A l'issue de 2013, on aurait pu penser que Migos n'aurait été le groupe que d'un moment, celui du single "Versace". Toute prisée qu'elle fut par les fans, et malgré quelques autres tubes comme "Hanna Montana" et "Bando", leur mixtape Y.R.N. avait été tout de même très imparfaite, voire indigeste. Oui mais voilà : au terme de l'année d'après, Quavo, Takeoff et Offset sont célébrés comme le nouveau cœur créatif d'Atlanta, quelque part entre Young Thug et Rich Homie Quan, on a vu leur phrasé saccadé essaimer ailleurs, et leurs deux sorties de 2014, No Label 2 en février et Rich Nigga Timeline en novembre, ont à chaque fois fait l'actualité.

MIGOS - No Label II

Chacune vaut son pesant d'or. Mais des deux, c'est la première, intitulée en référence à une mixtape de 2012 alors passée inaperçue, No Label, qui se distingue le plus. Produite par une ribambelle de producteurs emmenés par Zaytoven (et secondairement par Metro Boomin), consacrée comme il se doit à jouer les mauvais garçons, à parler de drogue et à célébrer une richesse fantasmée sur les mélodies faussement naïves typiques d'Atlanta (le nonchalant "Antidope" est un cas d'école), No Label 2 est dans la lignée de Y.R.N. : nos trois drilles jouent toujours aux doux-dingues, réagissant les uns aux raps des autres par des exclamations, usant à foison du slogan avec un drôle d'accent (il faut lire le tracklisting pour comprendre que c'est "contraband", ce mot dont ils abusent sur la piste 3), recyclant leur "versace versace" ("Copy Me"), partant dans le rappé-chanté populaire en ces lieux, et jouant à outrance de l'absurde ("Peek a Boo").

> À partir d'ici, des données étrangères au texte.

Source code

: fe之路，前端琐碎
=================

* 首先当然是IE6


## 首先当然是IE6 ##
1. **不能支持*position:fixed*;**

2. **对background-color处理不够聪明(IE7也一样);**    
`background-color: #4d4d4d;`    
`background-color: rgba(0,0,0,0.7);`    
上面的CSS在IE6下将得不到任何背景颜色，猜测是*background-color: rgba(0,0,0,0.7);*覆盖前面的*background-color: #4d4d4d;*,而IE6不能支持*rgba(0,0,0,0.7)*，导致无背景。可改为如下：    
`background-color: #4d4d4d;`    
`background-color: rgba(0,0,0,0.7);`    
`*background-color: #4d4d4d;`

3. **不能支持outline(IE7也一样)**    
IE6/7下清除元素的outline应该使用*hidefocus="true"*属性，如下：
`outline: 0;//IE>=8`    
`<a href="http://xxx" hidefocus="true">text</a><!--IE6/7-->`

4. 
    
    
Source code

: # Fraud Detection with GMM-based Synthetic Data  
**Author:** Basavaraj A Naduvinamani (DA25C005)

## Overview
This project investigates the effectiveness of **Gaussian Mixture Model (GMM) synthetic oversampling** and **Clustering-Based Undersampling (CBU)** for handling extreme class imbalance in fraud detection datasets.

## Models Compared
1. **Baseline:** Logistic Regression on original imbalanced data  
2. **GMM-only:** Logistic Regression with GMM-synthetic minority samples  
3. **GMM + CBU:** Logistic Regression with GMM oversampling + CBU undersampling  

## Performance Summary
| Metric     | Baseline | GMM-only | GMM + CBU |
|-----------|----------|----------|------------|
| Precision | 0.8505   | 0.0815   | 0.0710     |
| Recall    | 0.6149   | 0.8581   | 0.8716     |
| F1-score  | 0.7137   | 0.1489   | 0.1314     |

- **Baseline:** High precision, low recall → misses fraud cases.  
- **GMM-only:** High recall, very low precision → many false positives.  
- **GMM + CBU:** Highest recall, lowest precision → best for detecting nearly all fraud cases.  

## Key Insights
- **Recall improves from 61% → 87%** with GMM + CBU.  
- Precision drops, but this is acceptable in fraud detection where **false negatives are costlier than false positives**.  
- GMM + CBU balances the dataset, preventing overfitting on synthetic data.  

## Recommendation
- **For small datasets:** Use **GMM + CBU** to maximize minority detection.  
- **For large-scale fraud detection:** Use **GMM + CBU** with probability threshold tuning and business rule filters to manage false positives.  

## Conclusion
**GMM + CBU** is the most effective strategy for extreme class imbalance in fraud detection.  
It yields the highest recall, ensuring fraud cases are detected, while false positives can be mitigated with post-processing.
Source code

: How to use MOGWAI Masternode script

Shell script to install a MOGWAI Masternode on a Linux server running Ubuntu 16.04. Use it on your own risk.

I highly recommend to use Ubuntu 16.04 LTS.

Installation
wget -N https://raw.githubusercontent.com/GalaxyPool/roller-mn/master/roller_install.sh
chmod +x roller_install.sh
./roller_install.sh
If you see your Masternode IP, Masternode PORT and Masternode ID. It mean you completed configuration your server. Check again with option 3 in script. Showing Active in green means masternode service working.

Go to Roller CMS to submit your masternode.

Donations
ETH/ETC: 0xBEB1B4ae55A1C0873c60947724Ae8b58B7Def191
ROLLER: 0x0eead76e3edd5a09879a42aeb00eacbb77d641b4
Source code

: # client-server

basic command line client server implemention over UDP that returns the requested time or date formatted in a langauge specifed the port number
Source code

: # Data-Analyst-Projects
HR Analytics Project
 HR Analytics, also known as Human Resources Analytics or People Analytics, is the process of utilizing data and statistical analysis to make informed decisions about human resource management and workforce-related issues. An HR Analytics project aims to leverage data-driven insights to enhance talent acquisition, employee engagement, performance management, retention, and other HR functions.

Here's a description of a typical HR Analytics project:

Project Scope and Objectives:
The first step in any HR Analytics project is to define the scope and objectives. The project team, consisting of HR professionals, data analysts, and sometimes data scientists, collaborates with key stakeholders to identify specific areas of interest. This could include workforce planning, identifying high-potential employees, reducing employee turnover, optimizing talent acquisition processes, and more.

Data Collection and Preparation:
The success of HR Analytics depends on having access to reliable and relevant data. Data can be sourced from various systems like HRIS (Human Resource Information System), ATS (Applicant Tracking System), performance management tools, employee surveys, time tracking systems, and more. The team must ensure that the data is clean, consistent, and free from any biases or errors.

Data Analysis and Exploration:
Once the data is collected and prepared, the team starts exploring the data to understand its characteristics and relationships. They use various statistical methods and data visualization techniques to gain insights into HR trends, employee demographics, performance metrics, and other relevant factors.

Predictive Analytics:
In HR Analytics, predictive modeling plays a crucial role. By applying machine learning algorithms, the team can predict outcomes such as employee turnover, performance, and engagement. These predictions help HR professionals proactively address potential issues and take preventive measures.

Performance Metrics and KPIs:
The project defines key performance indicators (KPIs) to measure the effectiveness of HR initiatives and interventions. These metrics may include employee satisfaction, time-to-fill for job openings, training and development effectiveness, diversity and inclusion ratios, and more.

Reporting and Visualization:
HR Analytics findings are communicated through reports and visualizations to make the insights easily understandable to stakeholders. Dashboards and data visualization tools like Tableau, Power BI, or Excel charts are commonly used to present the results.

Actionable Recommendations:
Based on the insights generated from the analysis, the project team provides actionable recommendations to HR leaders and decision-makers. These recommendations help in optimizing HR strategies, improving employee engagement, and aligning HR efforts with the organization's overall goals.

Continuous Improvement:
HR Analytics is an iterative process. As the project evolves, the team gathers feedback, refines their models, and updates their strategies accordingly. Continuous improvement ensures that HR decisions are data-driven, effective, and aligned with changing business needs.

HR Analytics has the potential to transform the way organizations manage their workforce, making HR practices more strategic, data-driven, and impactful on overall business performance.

Cette mixtape consacre l'ère Migos, mais elle n'apporte rien de neuf par rapport à 2013. Elle aurait même tendance à proposer moins de tubes que Y.R.N., exceptés ce "Fight Night" fait pour les clubs, et qui a un petit quelque chose du style ratchet, ce "No Fuckin Wit" enlevé et plein de vocalises, cet "Emmit Smith" qui marche sur les pas de "Hanna Montana", et ce très mélodique "Where Were You". No Label 2, toutefois, s'avère plutôt constant, toutes proportions gardées, pour l'œuvre d'un trio qui n'a que faire du format album. Elle en serait presque digeste, pour quiconque aurait le courage de s'enfiler à plusieurs reprises une mixtape de plus de 95 minutes (oui, 95 minutes !), remplies d'onomatopées insolites, de mots répétés jusqu'à la nausée et de raps totalement zinzins, pondus par trois types farfelus aux voix de dessins-animés. Une expérience qu'a tentée votre serviteur, qui en est sorti proprement lessivé, mais ne s'en porte au fond pas plus mal.